- Task description:
Copy out the entries word for word, leaving images aside.

- Dataset extract:
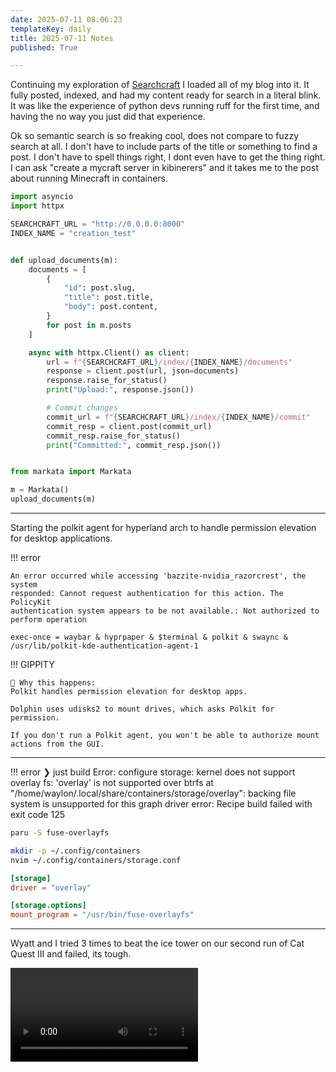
 ```yaml
---
date: 2025-07-11 08:06:23
templateKey: daily
title: 2025-07-11 Notes
published: True

---
```


Continuing my exploration of [Searchcraft](https://searchcraft.com) I loaded
all of my blog into it.  It fully posted, indexed, and had my content ready for
search in a literal blink.  It was like the experience of python devs running
ruff for the first time, and having the no way you just did that experience.

Ok so semantic search is so freaking cool, does not compare to fuzzy search at
all.  I don't have to include parts of the title or something to find a post.
I don't have to spell things right, I dont even have to get the thing right.  I
can ask "create a mycraft server in kibinerers" and it takes me to the post
about running Minecraft in containers.

``` python
import asyncio
import httpx

SEARCHCRAFT_URL = "http://0.0.0.0:8000"
INDEX_NAME = "creation_test"


def upload_documents(m):
    documents = [
        {
            "id": post.slug,
            "title": post.title,
            "body": post.content,
        }
        for post in m.posts
    ]

    async with httpx.Client() as client:
        url = f"{SEARCHCRAFT_URL}/index/{INDEX_NAME}/documents"
        response = client.post(url, json=documents)
        response.raise_for_status()
        print("Upload:", response.json())

        # Commit changes
        commit_url = f"{SEARCHCRAFT_URL}/index/{INDEX_NAME}/commit"
        commit_resp = client.post(commit_url)
        commit_resp.raise_for_status()
        print("Committed:", commit_resp.json())


from markata import Markata

m = Markata()
upload_documents(m)
```

---

Starting the polkit agent for hyperland arch to handle permission elevation for
desktop applications.

!!! error 

    An error occurred while accessing 'bazzite-nvidia_razorcrest', the system
    responded: Cannot request authentication for this action. The PolicyKit
    authentication system appears to be not available.: Not authorized to
    perform operation

``` config
exec-once = waybar & hyprpaper & $terminal & polkit & swaync & /usr/lib/polkit-kde-authentication-agent-1
```

!!! GIPPITY

    🧠 Why this happens:
    Polkit handles permission elevation for desktop apps.

    Dolphin uses udisks2 to mount drives, which asks Polkit for permission.

    If you don't run a Polkit agent, you won't be able to authorize mount actions from the GUI.

---


!!! error
    ❯ just build
    Error: configure storage: kernel does not support overlay fs: 'overlay' is not supported over btrfs at "/home/waylon/.local/share/containers/storage/overlay": backing file system is unsupported for this graph driver
    error: Recipe build failed with exit code 125

``` bash
paru -S fuse-overlayfs
```

``` bash
mkdir -p ~/.config/containers
nvim ~/.config/containers/storage.conf
```

``` toml
[storage]
driver = "overlay"

[storage.options]
mount_program = "/usr/bin/fuse-overlayfs"
```

---

Wyatt and I tried 3 times to beat the ice tower on our second run of Cat Quest
III and failed, its tough.

![ice-tower-fail.mp4](https://dropper.wayl.one/api/file/c3050a32-b914-489d-9bf3-c9a1adf2bc46.mp4)
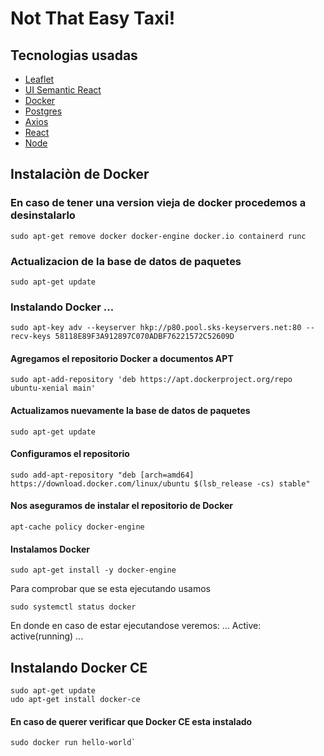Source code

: # Not That Easy Taxi!

## Tecnologias usadas

* [Leaflet](https://leafletjs.com/)
* [UI Semantic React](https://react.semantic-ui.com/)
* [Docker](https://www.docker.com/)
* [Postgres](https://www.postgresql.org/)
* [Axios](https://github.com/axios/axios)
* [React](https://reactjs.org/)
* [Node](https://nodejs.org/es/)

## Instalaciòn de Docker

### En caso de tener una version vieja de docker procedemos a desinstalarlo
```
sudo apt-get remove docker docker-engine docker.io containerd runc
```
### Actualizacion de la base de datos de paquetes
```
sudo apt-get update
```
### Instalando Docker ...
```
sudo apt-key adv --keyserver hkp://p80.pool.sks-keyservers.net:80 --recv-keys 58118E89F3A912897C070ADBF76221572C52609D
```
#### Agregamos el repositorio Docker a documentos APT
```
sudo apt-add-repository 'deb https://apt.dockerproject.org/repo ubuntu-xenial main'
```
#### Actualizamos nuevamente la base de datos de paquetes
```
sudo apt-get update
```
#### Configuramos el repositorio
```
sudo add-apt-repository "deb [arch=amd64] https://download.docker.com/linux/ubuntu $(lsb_release -cs) stable"
```
#### Nos aseguramos de instalar el repositorio de Docker
```
apt-cache policy docker-engine
```
#### Instalamos Docker
```
sudo apt-get install -y docker-engine
```
Para comprobar que se esta ejecutando usamos 
```
sudo systemctl status docker
```
En donde en caso de estar ejecutandose veremos:
...
Active: active(running)
...

## Instalando Docker CE
```
sudo apt-get update
udo apt-get install docker-ce
```
#### En caso de querer verificar que Docker CE esta instalado
```
sudo docker run hello-world`
```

- Result of the task:
 ```yaml
---
date: 2025-07-11 08:06:23
templateKey: daily
title: 2025-07-11 Notes
published: True

---
```


Continuing my exploration of [Searchcraft](https://searchcraft.com) I loaded
all of my blog into it.  It fully posted, indexed, and had my content ready for
search in a literal blink.  It was like the experience of python devs running
ruff for the first time, and having the no way you just did that experience.

Ok so semantic search is so freaking cool, does not compare to fuzzy search at
all.  I don't have to include parts of the title or something to find a post.
I don't have to spell things right, I dont even have to get the thing right.  I
can ask "create a mycraft server in kibinerers" and it takes me to the post
about running Minecraft in containers.

``` python
import asyncio
import httpx

SEARCHCRAFT_URL = "http://0.0.0.0:8000"
INDEX_NAME = "creation_test"


def upload_documents(m):
    documents = [
        {
            "id": post.slug,
            "title": post.title,
            "body": post.content,
        }
        for post in m.posts
    ]

    async with httpx.Client() as client:
        url = f"{SEARCHCRAFT_URL}/index/{INDEX_NAME}/documents"
        response = client.post(url, json=documents)
        response.raise_for_status()
        print("Upload:", response.json())

        # Commit changes
        commit_url = f"{SEARCHCRAFT_URL}/index/{INDEX_NAME}/commit"
        commit_resp = client.post(commit_url)
        commit_resp.raise_for_status()
        print("Committed:", commit_resp.json())


from markata import Markata

m = Markata()
upload_documents(m)
```

---

Starting the polkit agent for hyperland arch to handle permission elevation for
desktop applications.

!!! error 

    An error occurred while accessing 'bazzite-nvidia_razorcrest', the system
    responded: Cannot request authentication for this action. The PolicyKit
    authentication system appears to be not available.: Not authorized to
    perform operation

``` config
exec-once = waybar & hyprpaper & $terminal & polkit & swaync & /usr/lib/polkit-kde-authentication-agent-1
```

!!! GIPPITY

    🧠 Why this happens:
    Polkit handles permission elevation for desktop apps.

    Dolphin uses udisks2 to mount drives, which asks Polkit for permission.

    If you don't run a Polkit agent, you won't be able to authorize mount actions from the GUI.

---


!!! error
    ❯ just build
    Error: configure storage: kernel does not support overlay fs: 'overlay' is not supported over btrfs at "/home/waylon/.local/share/containers/storage/overlay": backing file system is unsupported for this graph driver
    error: Recipe build failed with exit code 125

``` bash
paru -S fuse-overlayfs
```

``` bash
mkdir -p ~/.config/containers
nvim ~/.config/containers/storage.conf
```

``` toml
[storage]
driver = "overlay"

[storage.options]
mount_program = "/usr/bin/fuse-overlayfs"
```

---

Wyatt and I tried 3 times to beat the ice tower on our second run of Cat Quest
III and failed, its tough.

![ice-tower-fail.mp4](https://dropper.wayl.one/api/file/c3050a32-b914-489d-9bf3-c9a1adf2bc46.mp4)
Source code

: # Not That Easy Taxi!

## Tecnologias usadas

* [Leaflet](https://leafletjs.com/)
* [UI Semantic React](https://react.semantic-ui.com/)
* [Docker](https://www.docker.com/)
* [Postgres](https://www.postgresql.org/)
* [Axios](https://github.com/axios/axios)
* [React](https://reactjs.org/)
* [Node](https://nodejs.org/es/)

## Instalaciòn de Docker

### En caso de tener una version vieja de docker procedemos a desinstalarlo
```
sudo apt-get remove docker docker-engine docker.io containerd runc
```
### Actualizacion de la base de datos de paquetes
```
sudo apt-get update
```
### Instalando Docker ...
```
sudo apt-key adv --keyserver hkp://p80.pool.sks-keyservers.net:80 --recv-keys 58118E89F3A912897C070ADBF76221572C52609D
```
#### Agregamos el repositorio Docker a documentos APT
```
sudo apt-add-repository 'deb https://apt.dockerproject.org/repo ubuntu-xenial main'
```
#### Actualizamos nuevamente la base de datos de paquetes
```
sudo apt-get update
```
#### Configuramos el repositorio
```
sudo add-apt-repository "deb [arch=amd64] https://download.docker.com/linux/ubuntu $(lsb_release -cs) stable"
```
#### Nos aseguramos de instalar el repositorio de Docker
```
apt-cache policy docker-engine
```
#### Instalamos Docker
```
sudo apt-get install -y docker-engine
```
Para comprobar que se esta ejecutando usamos 
```
sudo systemctl status docker
```
En donde en caso de estar ejecutandose veremos:
...
Active: active(running)
...

## Instalando Docker CE
```
sudo apt-get update
udo apt-get install docker-ce
```
#### En caso de querer verificar que Docker CE esta instalado
```
sudo docker run hello-world`
```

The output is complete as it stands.